Instance consultative aux avis très suivis
Créée par la loi d’Avenir pour l’agriculture de 2014, la CDPENAF est un outil de lutte contre l’artificialisation des terres agricoles, naturelles et forestières. Présidée par le préfet, elle associe des représentants de l’Etat, des collectivités territoriales, des professions agricoles, des associations de protection et des propriétaires fonciers. Elle se réunit pour étudier les documents d’urbanisme, chaque fois qu’une collectivité envisage de remettre en cause des espaces naturels. Certes, cette instance ne dispose d’aucun pouvoir décisionnel.

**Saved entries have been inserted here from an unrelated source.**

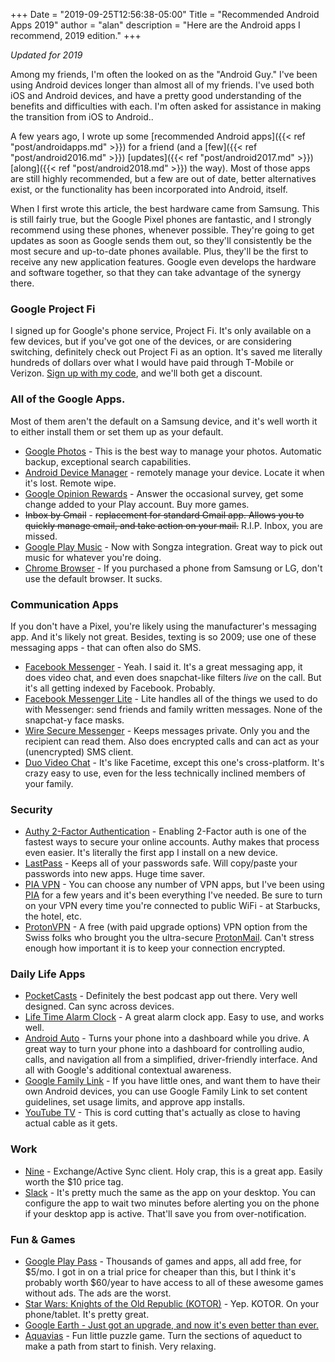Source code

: +++
Date = "2019-09-25T12:56:38-05:00"
Title = "Recommended Android Apps 2019"
author = "alan"
description = "Here are the Android apps I recommend, 2019 edition."
+++

_Updated for 2019_

Among my friends, I'm often the looked on as the "Android Guy." I've been using Android devices longer than almost all of my friends. I've used both iOS and Android devices, and have a pretty good understanding of the benefits and difficulties with each. I'm often asked for assistance in making the transition from iOS to Android..

A few years ago, I wrote up some [recommended Android apps]({{< ref "post/androidapps.md" >}}) for a friend (and a [few]({{< ref "post/android2016.md" >}}) [updates]({{< ref "post/android2017.md" >}}) [along]({{< ref "post/android2018.md" >}}) the way). Most of those apps are still highly recommended, but a few are out of date, better alternatives exist, or the functionality has been incorporated into Android, itself.

When I first wrote this article, the best hardware came from Samsung. This is still fairly true, but the Google Pixel phones are fantastic, and I strongly recommend using these phones, whenever possible. They're going to get updates as soon as Google sends them out, so they'll consistently be the most secure and up-to-date phones available. Plus, they'll be the first to receive any new application features. Google even develops the hardware and software together, so that they can take advantage of the synergy there.

### Google Project Fi

I signed up for Google's phone service, Project Fi. It's only available on a few devices, but if you've got one of the devices, or are considering switching, definitely check out Project Fi as an option. It's saved me literally hundreds of dollars over what I would have paid through T-Mobile or Verizon. [Sign up with my code](https://g.co/fi/r/9CW5HK), and we'll both get a discount.

### All of the Google Apps.
Most of them aren't the default on a Samsung device, and it's well worth it to either install them or set them up as your default.

* [Google Photos](https://play.google.com/store/apps/details?id=com.google.android.apps.photos) - This is the best way to manage your photos. Automatic backup, exceptional search capabilities.
* [Android Device Manager][2] - remotely manage your device. Locate it when it's lost. Remote wipe.
* [Google Opinion Rewards][3] - Answer the occasional survey, get some change added to your Play account. Buy more games.
* ~~Inbox by Gmail~~ - ~~replacement for standard Gmail app. Allows you to quickly manage email, and take action on your mail.~~ R.I.P. Inbox, you are missed.
* [Google Play Music][5] - Now with Songza integration. Great way to pick out music for whatever you're doing.
* [Chrome Browser][6] - If you purchased a phone from Samsung or LG, don't use the default browser. It sucks.

### Communication Apps
If you don't have a Pixel, you're likely using the manufacturer's messaging app. And it's likely not great. Besides, texting is so 2009; use one of these messaging apps - that can often also do SMS.

* [Facebook Messenger](https://play.google.com/store/apps/details?id=com.facebook.orca&hl=en) - Yeah. I said it. It's a great messaging app, it does video chat, and even does snapchat-like filters _live_ on the call. But it's all getting indexed by Facebook. Probably.
* [Facebook Messenger Lite](https://play.google.com/store/apps/details?id=com.facebook.mlite) - Lite handles all of the things we used to do with Messenger: send friends and family written messages. None of the snapchat-y face masks.
* [Wire Secure Messenger](https://play.google.com/store/apps/details?id=com.wire) - Keeps messages private. Only you and the recipient can read them. Also does encrypted calls and can act as your (unencrypted) SMS client.
* [Duo Video Chat](https://play.google.com/store/apps/details?id=com.google.android.apps.tachyon&hl=en) - It's like Facetime, except this one's cross-platform. It's crazy easy to use, even for the less technically inclined members of your family.


### Security

* [Authy 2-Factor Authentication][8] - Enabling 2-Factor auth is one of the fastest ways to secure your online accounts. Authy makes that process even easier. It's literally the first app I install on a new device.
* [LastPass][13] - Keeps all of your passwords safe. Will copy/paste your passwords into new apps. Huge time saver.
* [PIA VPN](https://play.google.com/store/apps/details?id=com.privateinternetaccess.android&hl=en) - You can choose any number of VPN apps, but I've been using [PIA](https://www.privateinternetaccess.com/) for a few years and it's been everything I've needed. Be sure to turn on your VPN every time you're connected to public WiFi - at Starbucks, the hotel, etc.
* [ProtonVPN](https://play.google.com/store/apps/details?id=com.protonvpn.android) - A free (with paid upgrade options) VPN option from the Swiss folks who brought you the ultra-secure [ProtonMail](https://www.protonmail.com). Can't stress enough how important it is to keep your connection encrypted.


### Daily Life Apps

* [PocketCasts](https://play.google.com/store/apps/details?id=au.com.shiftyjelly.pocketcasts) - Definitely the best podcast app out there. Very well designed. Can sync across devices.
* [Life Time Alarm Clock][12] - A great alarm clock app. Easy to use, and works well.
* [Android Auto][7] - Turns your phone into a dashboard while you drive. A great way to turn your phone into a dashboard for controlling audio, calls, and navigation all from a simplified, driver-friendly interface. And all with Google's additional contextual awareness.
* [Google Family Link](https://play.google.com/store/apps/details?id=com.google.android.apps.kids.familylink&hl=en) - If you have little ones, and want them to have their own Android devices, you can use Google Family Link to set content guidelines, set usage limits, and approve app installs.
* [YouTube TV](https://play.google.com/store/apps/details?id=com.google.android.apps.youtube.unplugged&hl=en) - This is cord cutting that's actually as close to having actual cable as it gets.

### Work

* [Nine][15] - Exchange/Active Sync client. Holy crap, this is a great app. Easily worth the $10 price tag.
* [Slack](https://play.google.com/store/apps/details?id=com.Slack&hl=en) - It's pretty much the same as the app on your desktop. You can configure the app to wait two minutes before alerting you on the phone if your desktop app is active. That'll save you from over-notification.

### Fun & Games

* [Google Play Pass](https://play.google.com/about/play-pass/) - Thousands of games and apps, all add free, for $5/mo. I got in on a trial price for cheaper than this, but I think it's probably worth $60/year to have access to all of these awesome games without ads. The ads are the worst.
* [Star Wars: Knights of the Old Republic (KOTOR)](https://play.google.com/store/apps/details?id=com.aspyr.swkotor&hl=en) - Yep. KOTOR. On your phone/tablet. It's pretty great.
* [Google Earth - Just got an upgrade, and now it's even better than ever.](https://play.google.com/store/apps/details?id=com.google.earth&hl=en)
* [Aquavias](https://play.google.com/store/apps/details?id=ua.krou.aqueducts) - Fun little puzzle game. Turn the sections of aqueduct to make a path from start to finish. Very relaxing.



[1]: https://play.google.com/store/apps/details?id=com.teslacoilsw.launcher
[2]: https://play.google.com/store/apps/details?id=com.google.android.apps.adm
[3]: https://play.google.com/store/apps/details?id=com.google.android.apps.paidtasks
[4]: https://play.google.com/store/apps/details?id=com.google.android.apps.inbox
[5]: https://play.google.com/store/apps/details?id=com.google.android.music
[6]: https://play.google.com/store/apps/details?id=com.android.chrome
[7]: https://play.google.com/store/apps/details?id=com.google.android.projection.gearhead&hl=en
[8]: https://play.google.com/store/apps/details?id=com.authy.authy
[12]: https://play.google.com/store/apps/details?id=com.mcc.alarmclocklifetime
[13]: https://play.google.com/store/apps/details?id=com.lastpass.lpandroid
[14]: https://play.google.com/store/apps/details?id=com.mappedin.shuriken
[15]: https://play.google.com/store/apps/details?id=com.ninefolders.hd3
[16]: https://play.google.com/store/apps/details?id=com.rsa.securidapp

Elle est uniquement consultative. « Mais dans les faits, souligne Jean-Philippe Frère, c’est un vrai lieu de dialogue et de démocratie. Si le préfet a la voix finale, il la donne en tenant systématiquement compte des avis exprimés par les agriculteurs et les environnementalistes. Et les maires, par peur de recours, ne vont pas à l’encontre des avis exprimés. Neuf fois sur dix, quand il y a des oppositions, ils préfèrent revenir autour de la table en revoyant leur dossier, et tout le monde est content ! »
« Vision sécurisée »
Sa crainte est que la nouvelle répartition vienne chambouler cette harmonie. « Nous voulons être un partenaire incontournable dans la décision sur l’avenir du foncier agricole et forestier, a fortiori à un moment où on nous demande de développer nos productions pour répondre aux besoins de relocalisation », pose le président de la FDSEA 06. Ce qui ne veut pas dire tout figer, insiste-t-il : « Compte tenu du prix du foncier et de la difficulté d’amortissement des investissements, les exploitants agricoles doivent avoir une vision sécurisée. Mais il ne suffit pas de préserver le foncier agricole, il faut aussi le valoriser, en rendant les terres accessibles. »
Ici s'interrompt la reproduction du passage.